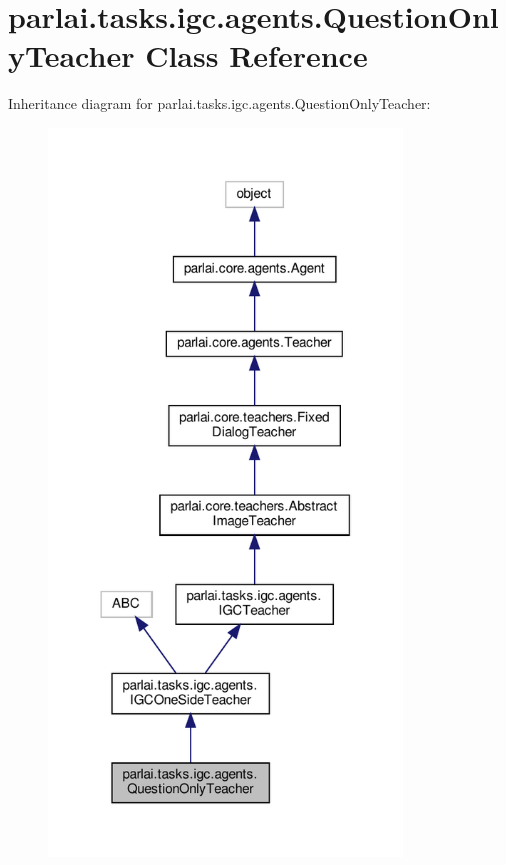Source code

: \hypertarget{classparlai_1_1tasks_1_1igc_1_1agents_1_1QuestionOnlyTeacher}{}\section{parlai.\+tasks.\+igc.\+agents.\+Question\+Only\+Teacher Class Reference}
\label{classparlai_1_1tasks_1_1igc_1_1agents_1_1QuestionOnlyTeacher}


Inheritance diagram for parlai.\+tasks.\+igc.\+agents.\+Question\+Only\+Teacher\+:
\nopagebreak
\begin{figure}[H]
\begin{center}
\leavevmode
\includegraphics[width=266pt]{d1/db6/classparlai_1_1tasks_1_1igc_1_1agents_1_1QuestionOnlyTeacher__inherit__graph}
\end{center}
\end{figure}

━━━

TASK DETAILS — Retype all the data exactly; skip the pictures.

PROBLEM SOLUTION —
Source code

: \hypertarget{classparlai_1_1tasks_1_1igc_1_1agents_1_1QuestionOnlyTeacher}{}\section{parlai.\+tasks.\+igc.\+agents.\+Question\+Only\+Teacher Class Reference}
\label{classparlai_1_1tasks_1_1igc_1_1agents_1_1QuestionOnlyTeacher}


Inheritance diagram for parlai.\+tasks.\+igc.\+agents.\+Question\+Only\+Teacher\+:
\nopagebreak
\begin{figure}[H]
\begin{center}
\leavevmode
\includegraphics[width=266pt]{d1/db6/classparlai_1_1tasks_1_1igc_1_1agents_1_1QuestionOnlyTeacher__inherit__graph}
\end{center}
\end{figure}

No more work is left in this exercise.